[[ Extracted information, beginning ]]
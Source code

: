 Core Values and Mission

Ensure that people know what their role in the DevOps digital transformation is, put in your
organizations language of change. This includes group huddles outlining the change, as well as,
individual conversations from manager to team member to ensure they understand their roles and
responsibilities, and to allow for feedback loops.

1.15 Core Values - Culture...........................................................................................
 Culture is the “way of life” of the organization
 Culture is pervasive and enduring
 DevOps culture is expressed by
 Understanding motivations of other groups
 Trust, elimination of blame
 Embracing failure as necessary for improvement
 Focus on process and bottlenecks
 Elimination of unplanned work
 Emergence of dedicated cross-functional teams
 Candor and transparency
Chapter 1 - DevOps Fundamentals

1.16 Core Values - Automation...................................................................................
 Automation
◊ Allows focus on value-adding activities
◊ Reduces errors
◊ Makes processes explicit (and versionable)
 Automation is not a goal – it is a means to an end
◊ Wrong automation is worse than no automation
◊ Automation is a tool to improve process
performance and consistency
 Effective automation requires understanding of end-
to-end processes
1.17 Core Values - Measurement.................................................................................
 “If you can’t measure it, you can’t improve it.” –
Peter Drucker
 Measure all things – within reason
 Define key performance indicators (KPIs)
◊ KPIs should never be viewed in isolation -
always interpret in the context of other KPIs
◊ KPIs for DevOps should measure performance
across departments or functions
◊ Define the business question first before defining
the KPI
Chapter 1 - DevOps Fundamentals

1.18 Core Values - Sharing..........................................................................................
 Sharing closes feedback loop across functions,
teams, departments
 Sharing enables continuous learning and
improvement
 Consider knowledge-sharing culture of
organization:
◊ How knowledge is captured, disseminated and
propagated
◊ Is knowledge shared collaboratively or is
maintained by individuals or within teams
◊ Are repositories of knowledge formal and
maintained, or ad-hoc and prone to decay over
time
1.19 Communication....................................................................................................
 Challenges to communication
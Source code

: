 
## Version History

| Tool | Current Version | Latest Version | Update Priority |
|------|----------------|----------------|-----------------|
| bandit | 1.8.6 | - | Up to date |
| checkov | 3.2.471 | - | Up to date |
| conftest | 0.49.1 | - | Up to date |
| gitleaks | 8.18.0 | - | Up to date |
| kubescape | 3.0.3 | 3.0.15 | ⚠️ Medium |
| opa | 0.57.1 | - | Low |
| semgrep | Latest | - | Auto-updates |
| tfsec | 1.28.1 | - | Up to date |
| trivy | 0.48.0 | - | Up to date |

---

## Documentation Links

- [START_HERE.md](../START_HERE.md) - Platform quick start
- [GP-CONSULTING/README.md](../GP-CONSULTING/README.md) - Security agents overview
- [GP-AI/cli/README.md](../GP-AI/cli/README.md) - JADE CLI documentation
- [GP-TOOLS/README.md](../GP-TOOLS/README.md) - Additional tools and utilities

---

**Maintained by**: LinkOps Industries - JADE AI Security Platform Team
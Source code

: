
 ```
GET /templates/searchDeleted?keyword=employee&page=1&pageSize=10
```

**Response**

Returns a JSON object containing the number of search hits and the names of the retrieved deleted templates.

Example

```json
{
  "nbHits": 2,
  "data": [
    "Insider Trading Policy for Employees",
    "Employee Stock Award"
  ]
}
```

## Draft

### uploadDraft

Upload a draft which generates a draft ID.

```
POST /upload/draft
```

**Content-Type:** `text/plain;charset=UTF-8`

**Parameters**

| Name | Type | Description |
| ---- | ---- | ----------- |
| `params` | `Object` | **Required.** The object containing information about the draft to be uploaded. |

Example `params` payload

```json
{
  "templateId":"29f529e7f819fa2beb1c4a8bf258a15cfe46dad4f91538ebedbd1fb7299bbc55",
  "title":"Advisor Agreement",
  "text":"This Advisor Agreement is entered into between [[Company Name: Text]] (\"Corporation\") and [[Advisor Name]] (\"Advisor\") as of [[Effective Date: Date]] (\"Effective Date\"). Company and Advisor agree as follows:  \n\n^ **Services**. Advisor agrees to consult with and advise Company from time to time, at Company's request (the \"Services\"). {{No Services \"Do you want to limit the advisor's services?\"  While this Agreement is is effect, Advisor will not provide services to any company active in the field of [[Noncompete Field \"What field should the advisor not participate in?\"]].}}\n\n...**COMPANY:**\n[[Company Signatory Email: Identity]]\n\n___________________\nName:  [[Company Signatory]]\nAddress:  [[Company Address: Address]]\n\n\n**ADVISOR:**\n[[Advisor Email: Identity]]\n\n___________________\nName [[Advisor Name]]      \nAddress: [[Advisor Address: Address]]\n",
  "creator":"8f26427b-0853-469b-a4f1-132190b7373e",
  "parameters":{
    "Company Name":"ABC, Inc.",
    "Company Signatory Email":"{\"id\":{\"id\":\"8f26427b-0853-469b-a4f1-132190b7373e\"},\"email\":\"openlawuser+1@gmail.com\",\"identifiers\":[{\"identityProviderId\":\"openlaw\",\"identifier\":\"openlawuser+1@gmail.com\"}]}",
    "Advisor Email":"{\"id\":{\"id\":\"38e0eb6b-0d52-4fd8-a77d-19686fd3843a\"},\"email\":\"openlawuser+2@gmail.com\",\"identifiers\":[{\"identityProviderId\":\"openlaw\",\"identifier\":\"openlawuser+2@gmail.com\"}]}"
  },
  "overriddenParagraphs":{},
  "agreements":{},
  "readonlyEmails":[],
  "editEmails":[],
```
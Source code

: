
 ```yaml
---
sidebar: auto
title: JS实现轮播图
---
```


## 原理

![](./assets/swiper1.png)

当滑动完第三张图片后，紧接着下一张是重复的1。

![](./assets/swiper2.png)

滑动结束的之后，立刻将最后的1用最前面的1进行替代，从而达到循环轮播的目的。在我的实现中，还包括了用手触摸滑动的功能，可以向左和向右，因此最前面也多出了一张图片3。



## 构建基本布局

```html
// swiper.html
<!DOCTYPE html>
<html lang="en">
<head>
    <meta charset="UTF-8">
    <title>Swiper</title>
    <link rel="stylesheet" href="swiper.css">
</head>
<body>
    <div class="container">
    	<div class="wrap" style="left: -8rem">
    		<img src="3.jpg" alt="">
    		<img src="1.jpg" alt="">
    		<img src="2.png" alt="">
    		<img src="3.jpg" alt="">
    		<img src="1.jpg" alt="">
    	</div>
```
[[ Extracted information, end ]]
» Exercise aim: Exactly the lines running from the top of the records to the line that contains "individual conversations from", inclusive, must be set down, and nothing more.

» Response to the exercise:
Source code

: Core Values and Mission

Ensure that people know what their role in the DevOps digital transformation is, put in your
organizations language of change. This includes group huddles outlining the change, as well as,
individual conversations from manager to team member to ensure they understand their roles and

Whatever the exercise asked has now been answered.